It can be seen from the above formula that the learning and training time of SVM is directly determined by the complexity of the algorithm, and the training time of the SVM multiclass classifier indirectly depends on the classification rate of the classifier. In the one-to-many algorithm, due to the construction of multiple functions, the training of these functions will consume a lot of time, so it can be concluded that the training time is

$$\begin{array}{c}T=kc{m}^{\gamma }.\end{array}$$ (14)

However, only one is constructed in the one-to-one algorithm, so the training time can be obtained as shown in formula.

$$\begin{array}{c}T=\frac{k\left(k-1\right)}{2}C\left(\frac{2m}{k}\right)\approx 2^{\gamma -1}{k}^{2-\gamma }c{m}^{\gamma }.\end{array}$$ (15)
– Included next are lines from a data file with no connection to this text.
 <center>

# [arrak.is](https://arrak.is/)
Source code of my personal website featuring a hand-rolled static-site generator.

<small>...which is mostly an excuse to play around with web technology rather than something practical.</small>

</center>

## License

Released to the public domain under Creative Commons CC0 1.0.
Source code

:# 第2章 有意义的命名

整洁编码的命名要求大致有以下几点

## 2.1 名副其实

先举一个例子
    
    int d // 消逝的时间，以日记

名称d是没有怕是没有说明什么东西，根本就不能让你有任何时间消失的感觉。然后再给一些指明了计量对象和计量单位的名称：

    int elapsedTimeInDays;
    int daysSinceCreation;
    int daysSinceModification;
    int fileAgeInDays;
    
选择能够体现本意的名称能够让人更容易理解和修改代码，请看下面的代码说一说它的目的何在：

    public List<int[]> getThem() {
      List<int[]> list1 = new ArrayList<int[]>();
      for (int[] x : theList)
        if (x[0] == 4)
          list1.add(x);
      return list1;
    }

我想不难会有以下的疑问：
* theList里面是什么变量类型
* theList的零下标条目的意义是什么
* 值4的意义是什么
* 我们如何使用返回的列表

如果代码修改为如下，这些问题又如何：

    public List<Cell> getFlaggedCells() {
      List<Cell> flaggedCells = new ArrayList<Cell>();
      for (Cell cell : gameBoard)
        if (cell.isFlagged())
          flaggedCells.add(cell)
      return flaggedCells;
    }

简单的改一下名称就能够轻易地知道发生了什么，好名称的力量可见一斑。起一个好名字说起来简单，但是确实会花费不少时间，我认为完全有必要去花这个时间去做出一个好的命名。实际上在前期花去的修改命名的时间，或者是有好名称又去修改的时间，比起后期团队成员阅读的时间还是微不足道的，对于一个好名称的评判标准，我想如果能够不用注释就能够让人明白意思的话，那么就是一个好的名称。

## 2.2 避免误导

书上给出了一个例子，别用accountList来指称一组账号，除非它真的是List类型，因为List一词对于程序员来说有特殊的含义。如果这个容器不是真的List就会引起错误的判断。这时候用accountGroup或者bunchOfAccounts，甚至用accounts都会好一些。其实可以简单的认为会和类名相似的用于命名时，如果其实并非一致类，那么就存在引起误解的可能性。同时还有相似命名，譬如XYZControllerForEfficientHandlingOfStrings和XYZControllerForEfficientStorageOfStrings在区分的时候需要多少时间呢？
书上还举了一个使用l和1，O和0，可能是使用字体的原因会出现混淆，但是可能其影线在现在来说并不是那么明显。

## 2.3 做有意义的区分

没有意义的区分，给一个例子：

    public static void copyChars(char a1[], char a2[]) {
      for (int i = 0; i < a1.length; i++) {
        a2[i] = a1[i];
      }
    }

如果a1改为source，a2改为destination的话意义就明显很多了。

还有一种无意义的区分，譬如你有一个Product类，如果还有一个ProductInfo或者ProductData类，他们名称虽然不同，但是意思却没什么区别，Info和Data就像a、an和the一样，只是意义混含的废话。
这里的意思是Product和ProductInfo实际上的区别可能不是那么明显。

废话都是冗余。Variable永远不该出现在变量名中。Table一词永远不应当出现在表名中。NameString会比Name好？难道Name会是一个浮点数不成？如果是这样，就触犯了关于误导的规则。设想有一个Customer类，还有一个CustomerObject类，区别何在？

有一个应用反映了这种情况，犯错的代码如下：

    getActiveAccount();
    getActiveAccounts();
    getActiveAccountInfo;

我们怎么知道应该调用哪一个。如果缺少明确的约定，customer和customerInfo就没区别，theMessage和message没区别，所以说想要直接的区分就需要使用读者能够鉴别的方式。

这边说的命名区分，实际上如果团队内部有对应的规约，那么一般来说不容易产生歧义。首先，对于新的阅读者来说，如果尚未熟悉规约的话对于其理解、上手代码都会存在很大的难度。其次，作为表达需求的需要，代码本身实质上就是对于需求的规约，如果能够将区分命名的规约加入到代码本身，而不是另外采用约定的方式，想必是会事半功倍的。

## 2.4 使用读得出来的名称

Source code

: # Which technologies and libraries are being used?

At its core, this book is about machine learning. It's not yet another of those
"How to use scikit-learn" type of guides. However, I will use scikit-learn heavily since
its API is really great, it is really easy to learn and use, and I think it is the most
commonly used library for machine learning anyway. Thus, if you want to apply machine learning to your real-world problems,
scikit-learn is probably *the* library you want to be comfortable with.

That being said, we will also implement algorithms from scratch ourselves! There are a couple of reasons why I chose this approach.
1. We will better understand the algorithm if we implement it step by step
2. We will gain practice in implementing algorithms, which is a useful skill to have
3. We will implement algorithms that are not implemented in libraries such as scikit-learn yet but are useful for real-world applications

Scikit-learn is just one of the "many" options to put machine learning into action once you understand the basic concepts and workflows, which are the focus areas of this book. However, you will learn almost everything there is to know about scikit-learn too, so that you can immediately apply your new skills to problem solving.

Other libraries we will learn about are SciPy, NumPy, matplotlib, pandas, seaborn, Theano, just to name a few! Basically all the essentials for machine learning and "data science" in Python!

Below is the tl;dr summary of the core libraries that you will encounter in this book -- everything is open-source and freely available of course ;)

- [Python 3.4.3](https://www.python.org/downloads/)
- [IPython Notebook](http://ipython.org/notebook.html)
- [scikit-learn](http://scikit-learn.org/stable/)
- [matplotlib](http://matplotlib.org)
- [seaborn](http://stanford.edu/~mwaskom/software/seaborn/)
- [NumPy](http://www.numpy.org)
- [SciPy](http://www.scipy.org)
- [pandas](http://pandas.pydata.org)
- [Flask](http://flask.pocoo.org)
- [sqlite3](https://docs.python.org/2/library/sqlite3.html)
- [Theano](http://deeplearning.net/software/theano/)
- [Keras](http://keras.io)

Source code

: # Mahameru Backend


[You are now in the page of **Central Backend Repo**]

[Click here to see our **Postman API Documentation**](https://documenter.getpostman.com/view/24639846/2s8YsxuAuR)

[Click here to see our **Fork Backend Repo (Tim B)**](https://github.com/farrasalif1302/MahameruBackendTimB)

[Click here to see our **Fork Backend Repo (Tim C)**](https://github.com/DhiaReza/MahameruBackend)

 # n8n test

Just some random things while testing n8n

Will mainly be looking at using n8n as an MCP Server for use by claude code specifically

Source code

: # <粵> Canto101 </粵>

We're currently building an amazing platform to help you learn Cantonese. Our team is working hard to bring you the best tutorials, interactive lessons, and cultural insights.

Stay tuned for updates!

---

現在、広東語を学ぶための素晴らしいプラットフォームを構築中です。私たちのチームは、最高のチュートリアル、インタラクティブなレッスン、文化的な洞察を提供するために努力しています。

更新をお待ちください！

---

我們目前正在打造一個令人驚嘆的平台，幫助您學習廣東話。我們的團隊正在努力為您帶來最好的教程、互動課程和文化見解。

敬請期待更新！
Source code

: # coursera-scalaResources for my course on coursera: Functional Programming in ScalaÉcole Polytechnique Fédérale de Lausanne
3.1.3. Experimental Results and Analysis

Common kernel functions can map input variables to high-dimensional space. RBF cannot show good performance due to insufficient empirical information among these kernel functions. Moreover, RBF has its own shape parameters, so there are fewer calculation steps and simple calculations. This article uses the reason for the RBF model. The kernel function selected in this paper is compared with other kernel functions as shown in Table 1.

Table 1.

Comparison of accuracy rates of three kernel functions.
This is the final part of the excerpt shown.